Torino, 3 gennaio 2026 – Stellantis chiude dicembre con 25.614 auto immatricolate in Italia, segnando un rialzo del 4,6% rispetto alle 24.482 dello stesso mese del 2024. Il dato, diffuso oggi, arriva in un momento delicato per il settore auto nazionale, ancora alle prese con una domanda incerta e le sfide della svolta verso l’energia pulita.
Dicembre in crescita, ma il 2025 resta in rosso
A dicembre, la quota di mercato di Stellantis si è fermata al 23,7%, un leggero passo avanti rispetto al 23,2% dell’anno scorso. Per gli addetti ai lavori, è un segnale che il gruppo riesce ancora a tenere il passo nonostante la concorrenza agguerrita e i rincari delle materie prime. “Il mercato italiano è ancora centrale per noi”, ha detto un portavoce, evidenziando il contributo dei marchi più noti come Fiat e Jeep.
Ma guardando all’intero 2025, il discorso cambia. Nell’anno appena passato, Stellantis ha venduto 424.742 veicoli in Italia, con un calo del 6,2% rispetto ai 452.679 del 2024. La quota di mercato annuale è scesa al 27,8%, contro il 29% dell’anno prima. Dietro questo calo, spiegano fonti interne, ci sono sia la domanda che si è ridotta sia l’impatto delle nuove regole sulle emissioni.
Perché il 2025 ha deluso
Dietro questi numeri ci sono diverse cause. Da una parte, la svolta verso l’elettrico ha richiesto investimenti pesanti e tempi di adattamento, sia per la rete di vendita sia per i clienti. Dall’altra, la concorrenza asiatica – soprattutto nelle city car e nei SUV compatti – ha guadagnato terreno anche nel 2025. “Il mercato italiano sta cambiando”, racconta un concessionario di Torino. “I clienti guardano con più attenzione agli incentivi e ai costi di gestione”.
Non sono mancate poi le tensioni internazionali, che hanno fatto salire i prezzi delle materie prime e complicato le forniture. Secondo l’Unrae, l’associazione delle case estere, il 2025 si è chiuso con circa 1,4 milioni di auto nuove immatricolate in Italia: ancora lontano dai numeri di prima della pandemia.

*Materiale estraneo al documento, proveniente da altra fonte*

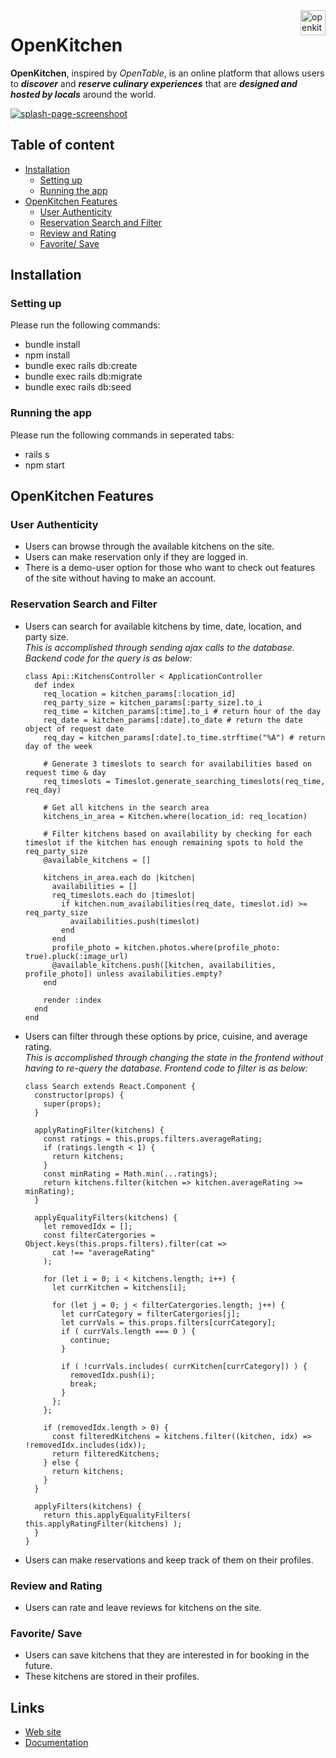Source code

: <!-- Banner -->
<a href="https://aa-open-kitchen.herokuapp.com/#/">
  <img 
    src="https://github.com/tiffythinhdang/aa_full_stack_project_open_kitchen/blob/master/app/assets/images/finalize_logo.png"
    alt="openkitchen logo" 
    align="right" height="40"
  />
</a>

OpenKitchen
======================

<!-- Description -->
**OpenKitchen**, inspired by _OpenTable_, is an online platform that allows users to **_discover_** and **_reserve culinary experiences_** that are **_designed and hosted by locals_** around the world. 

<!-- Image Header -->
<a href="https://aa-open-kitchen.herokuapp.com/#/">
  <img src="https://i.imgur.com/cQc2IYS.png" title="splash-page-screenshoot" />
</a>

<!-- Table of Contents -->
## Table of content

- [Installation](#installation)
    - [Setting up](#setting-up)
    - [Running the app](#running-the-app)
- [OpenKitchen Features](#openkitchen-features)
    - [User Authenticity](#user-authenticity)
    - [Reservation Search and Filter](#reservation-search-and-filter)
    - [Review and Rating](#review-and-rating)
    - [Favorite/ Save](#favorite-save)
    
<!-- Installation -->
## Installation

### Setting up
Please run the following commands:
- bundle install
- npm install
- bundle exec rails db:create
- bundle exec rails db:migrate
- bundle exec rails db:seed

### Running the app
Please run the following commands in seperated tabs:
- rails s
- npm start

<!-- Features to show -->
## OpenKitchen Features

### User Authenticity
- Users can browse through the available kitchens on the site.
- Users can make reservation only if they are logged in. 
- There is a demo-user option for those who want to check out features of the site without having to make an account.

### Reservation Search and Filter
- Users can search for available kitchens by time, date, location, and party size.\
  _This is accomplished through sending ajax calls to the database. Backend code for the query is as below:_
  ```
  class Api::KitchensController < ApplicationController
    def index
      req_location = kitchen_params[:location_id]
      req_party_size = kitchen_params[:party_size].to_i
      req_time = kitchen_params[:time].to_i # return hour of the day
      req_date = kitchen_params[:date].to_date # return the date object of request date
      req_day = kitchen_params[:date].to_time.strftime("%A") # return day of the week

      # Generate 3 timeslots to search for availabilities based on request time & day
      req_timeslots = Timeslot.generate_searching_timeslots(req_time, req_day)

      # Get all kitchens in the search area
      kitchens_in_area = Kitchen.where(location_id: req_location)

      # Filter kitchens based on availability by checking for each timeslot if the kitchen has enough remaining spots to hold the req_party_size 
      @available_kitchens = []
      
      kitchens_in_area.each do |kitchen|
        availabilities = []
        req_timeslots.each do |timeslot|
          if kitchen.num_availabilities(req_date, timeslot.id) >= req_party_size
            availabilities.push(timeslot)
          end
        end
        profile_photo = kitchen.photos.where(profile_photo: true).pluck(:image_url)
        @available_kitchens.push([kitchen, availabilities, profile_photo]) unless availabilities.empty?
      end

      render :index
    end
  end
  ```

- Users can filter through these options by price, cuisine, and average rating.\
  _This is accomplished through changing the state in the frontend without having to re-query the database. Frontend code to filter is as below:_
  ```
  class Search extends React.Component {
    constructor(props) {
      super(props);
    }

    applyRatingFilter(kitchens) {
      const ratings = this.props.filters.averageRating;
      if (ratings.length < 1) {
        return kitchens;
      }
      const minRating = Math.min(...ratings);
      return kitchens.filter(kitchen => kitchen.averageRating >= minRating);
    }

    applyEqualityFilters(kitchens) {
      let removedIdx = [];
      const filterCatergories = Object.keys(this.props.filters).filter(cat => 
        cat !== "averageRating"
      );

      for (let i = 0; i < kitchens.length; i++) {
        let currKitchen = kitchens[i];

        for (let j = 0; j < filterCatergories.length; j++) {
          let currCategory = filterCatergories[j];
          let currVals = this.props.filters[currCategory];
          if ( currVals.length === 0 ) {
            continue;
          }

          if ( !currVals.includes( currKitchen[currCategory]) ) {
            removedIdx.push(i);
            break;
          }
        };
      };
      
      if (removedIdx.length > 0) {
        const filteredKitchens = kitchens.filter((kitchen, idx) => !removedIdx.includes(idx));
        return filteredKitchens;
      } else {
        return kitchens;
      }
    }

    applyFilters(kitchens) {
      return this.applyEqualityFilters( this.applyRatingFilter(kitchens) );
    }
  }
  ```
- Users can make reservations and keep track of them on their profiles.
### Review and Rating
- Users can rate and leave reviews for kitchens on the site.

### Favorite/ Save
- Users can save kitchens that they are interested in for booking in the future.
- These kitchens are stored in their profiles.

<!-- Links -->
## Links
* [Web site](https://aa-open-kitchen.herokuapp.com/#/)
* [Documentation](https://github.com/tiffythinhdang/open_kitchen/wiki)
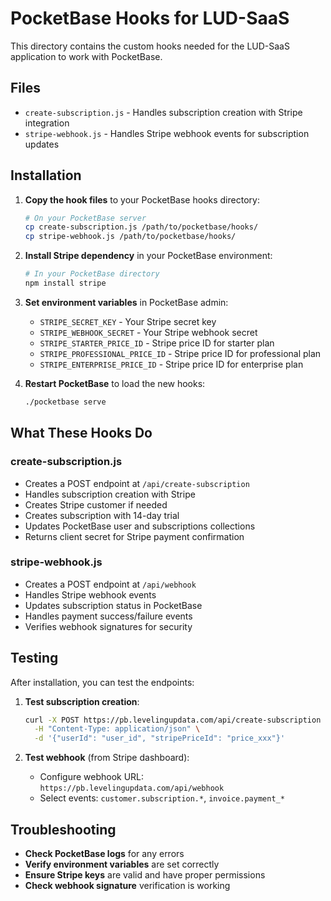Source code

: # PocketBase Hooks for LUD-SaaS

This directory contains the custom hooks needed for the LUD-SaaS application to work with PocketBase.

## Files

- `create-subscription.js` - Handles subscription creation with Stripe integration
- `stripe-webhook.js` - Handles Stripe webhook events for subscription updates

## Installation

1. **Copy the hook files** to your PocketBase hooks directory:
   ```bash
   # On your PocketBase server
   cp create-subscription.js /path/to/pocketbase/hooks/
   cp stripe-webhook.js /path/to/pocketbase/hooks/
   ```

2. **Install Stripe dependency** in your PocketBase environment:
   ```bash
   # In your PocketBase directory
   npm install stripe
   ```

3. **Set environment variables** in PocketBase admin:
   - `STRIPE_SECRET_KEY` - Your Stripe secret key
   - `STRIPE_WEBHOOK_SECRET` - Your Stripe webhook secret
   - `STRIPE_STARTER_PRICE_ID` - Stripe price ID for starter plan
   - `STRIPE_PROFESSIONAL_PRICE_ID` - Stripe price ID for professional plan
   - `STRIPE_ENTERPRISE_PRICE_ID` - Stripe price ID for enterprise plan

4. **Restart PocketBase** to load the new hooks:
   ```bash
   ./pocketbase serve
   ```

## What These Hooks Do

### create-subscription.js
- Creates a POST endpoint at `/api/create-subscription`
- Handles subscription creation with Stripe
- Creates Stripe customer if needed
- Creates subscription with 14-day trial
- Updates PocketBase user and subscriptions collections
- Returns client secret for Stripe payment confirmation

### stripe-webhook.js
- Creates a POST endpoint at `/api/webhook`
- Handles Stripe webhook events
- Updates subscription status in PocketBase
- Handles payment success/failure events
- Verifies webhook signatures for security

## Testing

After installation, you can test the endpoints:

1. **Test subscription creation**:
   ```bash
   curl -X POST https://pb.levelingupdata.com/api/create-subscription \
     -H "Content-Type: application/json" \
     -d '{"userId": "user_id", "stripePriceId": "price_xxx"}'
   ```

2. **Test webhook** (from Stripe dashboard):
   - Configure webhook URL: `https://pb.levelingupdata.com/api/webhook`
   - Select events: `customer.subscription.*`, `invoice.payment_*`

## Troubleshooting

- **Check PocketBase logs** for any errors
- **Verify environment variables** are set correctly
- **Ensure Stripe keys** are valid and have proper permissions
- **Check webhook signature** verification is working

Le mosse di Stellantis per il 2026
In questo quadro, Stellantis punta sul 2026 mettendo in campo una maggiore integrazione tra i suoi marchi e una gamma sempre più elettrica. Nei primi mesi dell’anno arriveranno nuovi modelli a batteria per Fiat e Peugeot, mentre prosegue il rilancio degli stabilimenti italiani, da Mirafiori a Melfi, con investimenti mirati in ricerca e sviluppo.
“Vogliamo rafforzare la leadership nei segmenti chiave”, ha detto un dirigente del gruppo durante una conferenza a Milano. “Sappiamo che la strada è difficile, ma ci sono anche opportunità nella transizione ecologica”. Sul fronte dei lavoratori, i sindacati chiedono certezze per gli stabilimenti italiani. “Serve un piano industriale chiaro”, ha ribadito ieri Roberto Benaglia, segretario Fim-Cisl.
Reazioni sul mercato e attesa dai clienti
La Borsa ha reagito con prudenza: il titolo Stellantis ha aperto oggi senza scossoni a Piazza Affari. Gli analisti sono divisi sulle prospettive per l’anno nuovo. C’è chi punta sulla solidità finanziaria e sulla capacità d’innovare del gruppo, chi invece teme che la pressione sui prezzi e la concorrenza internazionale possano ancora pesare.
Nei concessionari italiani, intanto, si respira un clima di attesa. “Sempre più clienti chiedono informazioni sulle auto elettriche”, racconta Marco, venditore a Roma Nord. “Ma molti sono indecisi: aspettano nuovi incentivi o temono rincari in bolletta”.
Solo nei prossimi mesi si capirà se la strategia di Stellantis sarà in grado di invertire la rotta negativa dell’ultimo anno. Per ora, il gruppo punta tutto sui suoi marchi storici e sulla scommessa dell’innovazione tecnologica per riprendersi terreno nel mercato italiano.